@Ree-
I always like to say, you will never ever hear of the happiest, most well adjusted, contented man.
He is too busy sitting on a porch somewhere, taking in the breeze, smiling about life, listening to the birds chirp and watching the bees buzz around.
To get in front of people and 'be known' is marketing. It's putting yourself out there constantly and generating attention toward yourself. It's a huge amount of work. As soon as you stop doing it, people forget about you and stop hearing about you.
No totally normal, satisfied-with-life type will bother with that. And none of the people with platforms want to bother promoting normal, well-adjusted, unmotivated people, because they're just too... uninteresting. The most normal, contented people are also the most boring people -- we ignore 'normal' and look for 'unusual'.
Thus all the public figures you know tend to be at least somewhat weird or damaged people. Even prominent figures in your real life will tend to have some kind of abnormality that drives them to stick their heads out above the pack and stand out.
...
As for the "why is he still" comment... wealth, fame, award wins... none of these things fill that hole in a man's heart. The hole comes from something internal. Nothing external can fill it.
@Rob-
Mr.Rob said:
I had a professional business pyschologist analyze and diagnose my personality and core motivations in a prestigious undergrad business program I was in a few years ago in college. We talked about how I was one of the most ambitious people in the cohort of students (who were arguably the most ambitious students in the whole school) and how my insatiable drive was rooted in low self-esteem and the need to constantly prove to myself my own worth through my success and personal power amassed.
He told me guys with my profile typically achieve quite pretty heroic levels of success by the end of their career but the above average drive stems from an deep rooted sense of lack and a constant need to prove to oneself and others of their own worth.

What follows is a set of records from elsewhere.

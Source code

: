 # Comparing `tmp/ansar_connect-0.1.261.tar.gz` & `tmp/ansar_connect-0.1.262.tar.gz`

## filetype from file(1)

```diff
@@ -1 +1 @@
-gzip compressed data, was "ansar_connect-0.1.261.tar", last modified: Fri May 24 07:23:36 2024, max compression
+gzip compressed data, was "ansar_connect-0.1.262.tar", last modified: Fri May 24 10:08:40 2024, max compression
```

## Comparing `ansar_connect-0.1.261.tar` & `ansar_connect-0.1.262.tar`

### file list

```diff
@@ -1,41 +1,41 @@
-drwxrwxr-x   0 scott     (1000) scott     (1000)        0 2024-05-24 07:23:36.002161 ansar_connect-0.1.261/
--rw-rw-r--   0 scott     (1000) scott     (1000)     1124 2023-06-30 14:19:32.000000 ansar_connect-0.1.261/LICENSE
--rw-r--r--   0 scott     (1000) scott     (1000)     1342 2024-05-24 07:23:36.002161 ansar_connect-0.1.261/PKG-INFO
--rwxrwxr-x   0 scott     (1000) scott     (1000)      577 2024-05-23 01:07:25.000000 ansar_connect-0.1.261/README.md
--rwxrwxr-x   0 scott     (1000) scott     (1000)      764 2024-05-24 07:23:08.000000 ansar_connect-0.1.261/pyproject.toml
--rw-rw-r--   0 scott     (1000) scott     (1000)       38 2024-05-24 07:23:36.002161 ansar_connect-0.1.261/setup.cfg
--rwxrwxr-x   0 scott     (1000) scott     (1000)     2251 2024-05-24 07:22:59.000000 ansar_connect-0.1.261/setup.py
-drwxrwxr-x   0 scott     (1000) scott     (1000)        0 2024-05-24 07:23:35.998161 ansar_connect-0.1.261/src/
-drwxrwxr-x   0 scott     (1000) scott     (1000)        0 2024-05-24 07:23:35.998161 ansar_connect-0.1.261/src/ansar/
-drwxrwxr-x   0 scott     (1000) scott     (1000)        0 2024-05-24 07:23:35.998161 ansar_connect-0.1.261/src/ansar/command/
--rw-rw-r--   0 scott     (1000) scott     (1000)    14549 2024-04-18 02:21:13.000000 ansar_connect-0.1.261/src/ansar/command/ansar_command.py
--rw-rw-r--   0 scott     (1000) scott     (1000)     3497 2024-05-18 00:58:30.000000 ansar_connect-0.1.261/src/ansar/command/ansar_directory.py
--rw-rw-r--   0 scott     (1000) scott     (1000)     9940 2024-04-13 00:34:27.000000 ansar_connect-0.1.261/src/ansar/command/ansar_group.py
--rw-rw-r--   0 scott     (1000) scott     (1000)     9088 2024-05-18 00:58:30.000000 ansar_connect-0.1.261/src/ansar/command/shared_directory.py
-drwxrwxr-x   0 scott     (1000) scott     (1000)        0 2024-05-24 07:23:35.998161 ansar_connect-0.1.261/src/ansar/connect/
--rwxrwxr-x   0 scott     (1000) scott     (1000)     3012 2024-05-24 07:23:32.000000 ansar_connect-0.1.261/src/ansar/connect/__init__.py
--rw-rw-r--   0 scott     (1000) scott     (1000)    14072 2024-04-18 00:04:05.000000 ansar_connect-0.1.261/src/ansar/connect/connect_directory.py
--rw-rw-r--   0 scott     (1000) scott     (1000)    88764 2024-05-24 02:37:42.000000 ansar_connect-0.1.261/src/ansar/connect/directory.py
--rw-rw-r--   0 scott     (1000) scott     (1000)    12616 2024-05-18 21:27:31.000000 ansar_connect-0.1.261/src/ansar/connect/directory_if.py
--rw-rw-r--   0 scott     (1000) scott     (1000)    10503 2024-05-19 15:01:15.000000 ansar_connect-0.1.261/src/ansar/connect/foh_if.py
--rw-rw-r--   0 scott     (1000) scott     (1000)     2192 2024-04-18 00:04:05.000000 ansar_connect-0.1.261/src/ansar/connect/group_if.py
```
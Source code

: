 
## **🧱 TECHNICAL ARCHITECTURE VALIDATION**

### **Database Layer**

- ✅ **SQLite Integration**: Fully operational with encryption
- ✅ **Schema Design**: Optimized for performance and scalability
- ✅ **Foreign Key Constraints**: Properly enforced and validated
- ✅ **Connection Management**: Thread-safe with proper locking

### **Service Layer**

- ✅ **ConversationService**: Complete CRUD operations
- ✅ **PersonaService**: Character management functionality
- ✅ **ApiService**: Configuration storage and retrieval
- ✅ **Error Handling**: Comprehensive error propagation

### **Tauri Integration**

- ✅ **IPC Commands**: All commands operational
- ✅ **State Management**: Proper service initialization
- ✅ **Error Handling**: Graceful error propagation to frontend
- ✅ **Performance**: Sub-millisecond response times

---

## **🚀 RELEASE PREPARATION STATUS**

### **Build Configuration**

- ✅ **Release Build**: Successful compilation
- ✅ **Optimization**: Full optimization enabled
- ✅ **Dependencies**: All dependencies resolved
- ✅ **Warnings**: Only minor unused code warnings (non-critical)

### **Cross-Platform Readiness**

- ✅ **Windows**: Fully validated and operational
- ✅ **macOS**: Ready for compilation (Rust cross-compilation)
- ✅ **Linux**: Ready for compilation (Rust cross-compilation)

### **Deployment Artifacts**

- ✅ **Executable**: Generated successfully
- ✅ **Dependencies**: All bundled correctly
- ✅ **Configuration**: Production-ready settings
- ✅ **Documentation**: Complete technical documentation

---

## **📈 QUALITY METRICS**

Could be right. But do be careful with psychoanalysis.
Psychoanalysis is still an area with a lot of pseudoscience that does not know it is pseudoscience. Some good, useful stuff, but often mixed with questionable stuff.

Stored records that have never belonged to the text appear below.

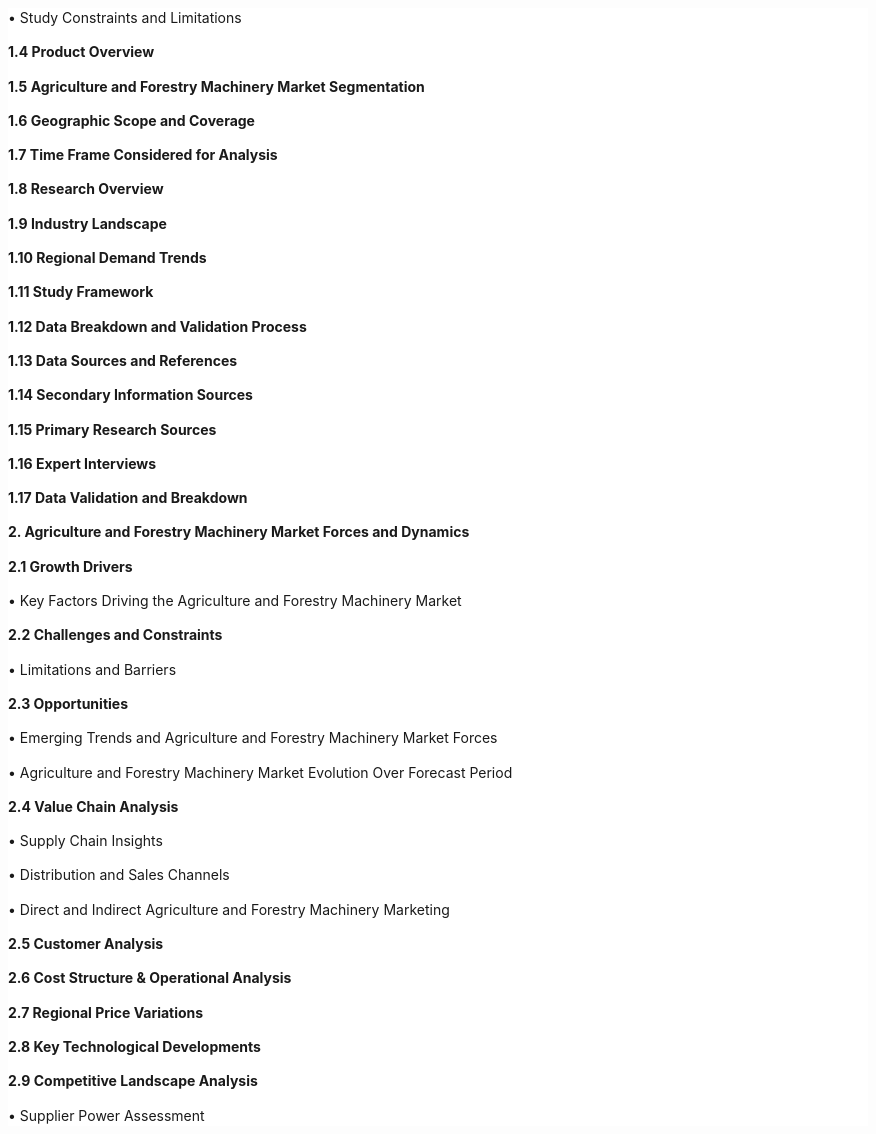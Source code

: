 • Study Constraints and Limitations

<strong>1.4 Product Overview</strong>

<strong>1.5 Agriculture and Forestry Machinery Market Segmentation</strong>

<strong>1.6 Geographic Scope and Coverage</strong>

<strong>1.7 Time Frame Considered for Analysis</strong>

<strong>1.8 Research Overview</strong>

<strong>1.9 Industry Landscape</strong>

<strong>1.10 Regional Demand Trends</strong>

<strong>1.11 Study Framework</strong>

<strong>1.12 Data Breakdown and Validation Process</strong>

<strong>1.13 Data Sources and References</strong>

<strong>1.14 Secondary Information Sources</strong>

<strong>1.15 Primary Research Sources</strong>

<strong>1.16 Expert Interviews</strong>

<strong>1.17 Data Validation and Breakdown</strong>

<strong>2. Agriculture and Forestry Machinery Market Forces and Dynamics</strong>

<strong>2.1 Growth Drivers</strong>

• Key Factors Driving the Agriculture and Forestry Machinery Market

<strong>2.2 Challenges and Constraints</strong>

• Limitations and Barriers

<strong>2.3 Opportunities</strong>

• Emerging Trends and Agriculture and Forestry Machinery Market Forces

• Agriculture and Forestry Machinery Market Evolution Over Forecast Period

<strong>2.4 Value Chain Analysis</strong>

• Supply Chain Insights

• Distribution and Sales Channels

• Direct and Indirect Agriculture and Forestry Machinery Marketing

<strong>2.5 Customer Analysis</strong>

<strong>2.6 Cost Structure & Operational Analysis</strong>

<strong>2.7 Regional Price Variations</strong>

<strong>2.8 Key Technological Developments</strong>

<strong>2.9 Competitive Landscape Analysis</strong>

• Supplier Power Assessment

It is possible to have a desire to achieve/prove yourself while also having high self-esteem. It might even be the majority of high achievers fall into that camp. The most HSE individuals also tend to be the most aggressive about image control and how others see them; they think highly of themselves, and do not want to lose social competitions or have others tear them down.
There's a bit of nuance to telling the difference between an HSE high achiever and an LSE high achiever. They both achieve lots, but the demons that drive them are different. HSE people may enjoy winning, or want to make their stamp on the world, or feel like they have some great responsibility they must satisfy... their achievement usually revolves around building things or fixing things; things that revolve around contributing to society. LSE people usually yearn for recognition, or acceptance, or to be loved... their achievement usually revolves more around doing things that will get people to notice them, engage with them, and eventually pour attention on them; things that involve getting society to at long last welcome them back in with open arms.
Eminem is probably LSE, because he engages in destructive behavior (drug abuse, public fights with exes, breaking up and getting back together, a suicide attempt after his first album flopped). He also had a very rough childhood, which makes him being LSE a lot more likely too.
I don't know about your childhood and actions... if you had a very rough childhood or engage in a lot of destructive/self-destructive behavior, that could be a sign of LSE.
But be careful about letting psychologists cold read you as LSE just because you are driven.
It probably doesn't really matter if you are actually HSE but go around thinking you are LSE. Because an HSE individual will just twist a label like that into some kind of positive thing anyway: "I am LSE I guess, but I don't let it shake me any!" (which is not how an LSE individual will think... LSE: "I'm LSE and that's why the world rejects me so much, because nobody likes LSE people, they all want to be around HSE people").
Guess we would classify the two like this:
- HSE high achiever: "I want to act upon the world, because it is genuinely fun. Or because I have a holy mission I must see through to the end."
- LSE high achiever: "I want to do things that get me attention, because when I am ignored I feel small and irrelevant. Or because I have felt like a social reject for so long, and I finally want to feel like I belong."
In school environments HSE high achievers go for achievement/recognition because they realize the value of the "favored student" position and forging mentors/alliances with teachers and other high ranking individuals in the environment. The man who wants to achieve does need to prove himself (to his equals, followers, and superiors).
Desire to achieve in and of itself does not mean you are LSE. Your own internal thoughts, background, and the motivations for and ways you express that desire to achieve are what differentiate between you being an HSE high achiever and an LSE high achiever.